I'm pretty sure you want a Task here...
Attachment #8623307 - Flags: feedback?(mak77)
I sent this email with details on using the new statsd => datadog service.

===
Hi, 

This is the endpoint: <omitted>
This is the repo: https://github.com/mozilla-services/datadog-bridge

I created a *super* simple API to send metrics to datadog. I namespaced everything with "experimental.", since I mostly(geek) hacked this together and deployed it. 

The API looks like this: 
curl -v -d '123.45' https://<endpoint>/gauge/<metric name>
curl -v -d '123' https://<endpoint>/count/<metric name>
curl -v -d '123.45' https://<endpoint>/histogram/<metric name>
curl -v -d 'some string' https://<endpoint>/set/<metric name>
Once you POST data it should be visible in datadog within a minute. 

Some caveats: 

- I skipped much of our ops-awesome-stable-service work and just got it up.
- the first goal is to determine if this is Good Enough and iterate on feedback. 
- It will make/accept any statsd metric for now. Later, it will be whitelist only.

Let me know if you guys have any troubles getting it to work. If there are no major feature changes *and* if it is useful, I'll do the ops work to stabilize it into a real and supported service. 

p.s: this is experimental! It might crash, but I got it in a tmux, while/true loop to restart it. That should tell you everything about how well supported this currently is :)

Thanks!
Ben
===
Flags: needinfo?(bwong)
What happened to this experiment?

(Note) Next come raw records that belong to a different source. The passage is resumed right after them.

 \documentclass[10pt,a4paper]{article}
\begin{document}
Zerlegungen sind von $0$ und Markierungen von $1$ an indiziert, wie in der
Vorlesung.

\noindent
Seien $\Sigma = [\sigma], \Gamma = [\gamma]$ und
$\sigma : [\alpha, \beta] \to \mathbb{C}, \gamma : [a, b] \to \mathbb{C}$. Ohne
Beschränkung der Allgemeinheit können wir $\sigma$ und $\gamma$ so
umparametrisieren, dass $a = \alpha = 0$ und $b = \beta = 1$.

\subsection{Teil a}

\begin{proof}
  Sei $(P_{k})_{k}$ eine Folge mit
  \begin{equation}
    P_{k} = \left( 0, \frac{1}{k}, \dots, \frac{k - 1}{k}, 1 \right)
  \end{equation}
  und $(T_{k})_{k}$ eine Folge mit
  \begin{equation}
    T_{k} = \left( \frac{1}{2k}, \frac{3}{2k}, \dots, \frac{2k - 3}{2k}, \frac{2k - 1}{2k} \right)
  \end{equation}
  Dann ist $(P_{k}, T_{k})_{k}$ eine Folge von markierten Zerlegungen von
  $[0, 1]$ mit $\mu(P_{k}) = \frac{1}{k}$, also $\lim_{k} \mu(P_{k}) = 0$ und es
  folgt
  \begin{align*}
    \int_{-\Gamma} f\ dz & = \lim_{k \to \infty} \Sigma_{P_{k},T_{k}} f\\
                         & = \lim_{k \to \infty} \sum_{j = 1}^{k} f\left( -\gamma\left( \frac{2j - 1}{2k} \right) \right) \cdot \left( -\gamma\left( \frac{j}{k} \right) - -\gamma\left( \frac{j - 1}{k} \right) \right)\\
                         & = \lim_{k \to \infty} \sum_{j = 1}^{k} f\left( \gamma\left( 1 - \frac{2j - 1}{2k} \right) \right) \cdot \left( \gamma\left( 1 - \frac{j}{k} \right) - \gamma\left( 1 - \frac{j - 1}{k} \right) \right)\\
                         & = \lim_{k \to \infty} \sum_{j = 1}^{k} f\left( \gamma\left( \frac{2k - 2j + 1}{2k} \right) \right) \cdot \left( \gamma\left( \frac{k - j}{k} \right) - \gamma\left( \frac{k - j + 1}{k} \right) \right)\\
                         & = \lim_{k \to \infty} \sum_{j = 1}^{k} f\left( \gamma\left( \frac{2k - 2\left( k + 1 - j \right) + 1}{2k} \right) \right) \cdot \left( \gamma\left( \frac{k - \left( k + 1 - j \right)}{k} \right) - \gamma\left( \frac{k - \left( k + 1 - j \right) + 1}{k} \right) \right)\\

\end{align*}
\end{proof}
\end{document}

Are we still planning to run it? If so, what is blocking us?
I'm the blocker; I've been more focused on getting the addon built and working. I've got this ready to submit, just need to verify we are sending valid data to Benson's endpoint; I'll get a patch out today.
Attached patch Updated patch based on feedback (obsolete) — Splinter Review
Attachment #8623307 - Attachment is obsolete: true
Comment on attachment 8640179 [details] [diff] [review]
Updated patch based on feedback

(In reply to Benjamin Smedberg  [:bsmedberg] from comment #5)
> Comment on attachment 8623307 [details] [diff] [review]
> WIP patch
>
> I will provide feedback on the experiment system, extension bootstrapping,
> and data collection. The right person to provide feedback about the core
> places issues is somebody else: maybe Marco Bonardo.

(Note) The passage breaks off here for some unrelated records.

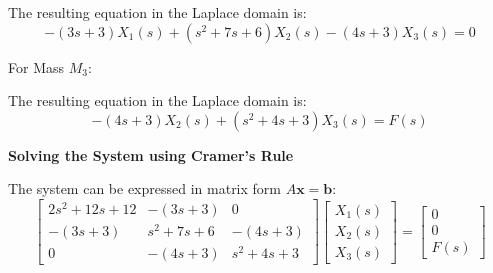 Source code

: ﻿\documentclass[11pt]{article}
\begin{document}
The resulting equation in the Laplace domain is:
\begin{equation}
-(3s + 3)X_1(s) + (s^2 + 7s + 6)X_2(s) - (4s + 3)X_3(s) = 0 \tag{2}
\end{equation}

\newpage

\vspace{12pt}
{For Mass $M_3$:}
\begin{figure}[h!]
\centering
{}
\end{figure}

The resulting equation in the Laplace domain is:
\begin{equation}
-(4s + 3)X_2(s) + (s^2 + 4s + 3)X_3(s) = F(s) \tag{3}
\end{equation}

\noindent\textbf{Solving the System using Cramer's Rule}
\vspace{12pt}

The system can be expressed in matrix form $A\mathbf{x} = \mathbf{b}$:
$$
\begin{bmatrix}
2s^2 + 12s + 12 & -(3s + 3) & 0 \\
-(3s + 3) & s^2 + 7s + 6 & -(4s + 3) \\
0 & -(4s + 3) & s^2 + 4s + 3
\end{bmatrix}
\begin{bmatrix}
X_1(s) \\
X_2(s) \\
X_3(s)
\end{bmatrix}
=
\begin{bmatrix}
0 \\
0 \\
F(s)
\end{bmatrix}
$$
\end{document}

Awesome. Thanks for this feedback and for the Places feedback pointer.

>
>
> >diff --git a/experiments/serp-fraction-counts/code/bootstrap.js b/experiments/serp-fraction-counts/code/bootstrap.js
> >+XPCOMUtils.defineLazyModuleGetter(this, "TelemetryLog",
> >+                                  "resource://gre/modules/TelemetryLog.jsm");
>
> I don't see TelemetryLog used anywhere in this file. Please remove this.

Yup, removed. That was left over from initially thinking we'd use it for logging results.

>
> >+XPCOMUtils.defineLazyModuleGetter(this, "PlacesUtils",
> >+                                  "resource://gre/modules/PlacesUtils.jsm");
> >+XPCOMUtils.defineLazyModuleGetter(this, "Promise",
> >+                                  "resource://gre/modules/Promise.jsm");
>
> >+function startup() {}
> >+function shutdown() {}
> >+function install() {
> >+  try {
> >+    runExperiment();
> >+  } catch(ex) {
> >+    // TODO: best way to report back on failure?
> >+    console.log(ex);
> >+  }
> >+}
>
> Install is only ever called once. As I mentioned on IRC, I'm concerned that
> if the code fails (because the users shuts down Firefox while runExperiment
> is still collecting or sending data), that you'll never run it again. I
> strongly recommend doing nothing on install() and doing your work on
> startup().

Noted, thanks. I've moved the code into startup.

>
> >+function uninstall() {
> >+  // TODO: do we want uninstall to wait for the experiment to finish, or do we
> >+  //       want uninstall to abort the experiment?
>
> Immediately abort any pending data collection or sending please.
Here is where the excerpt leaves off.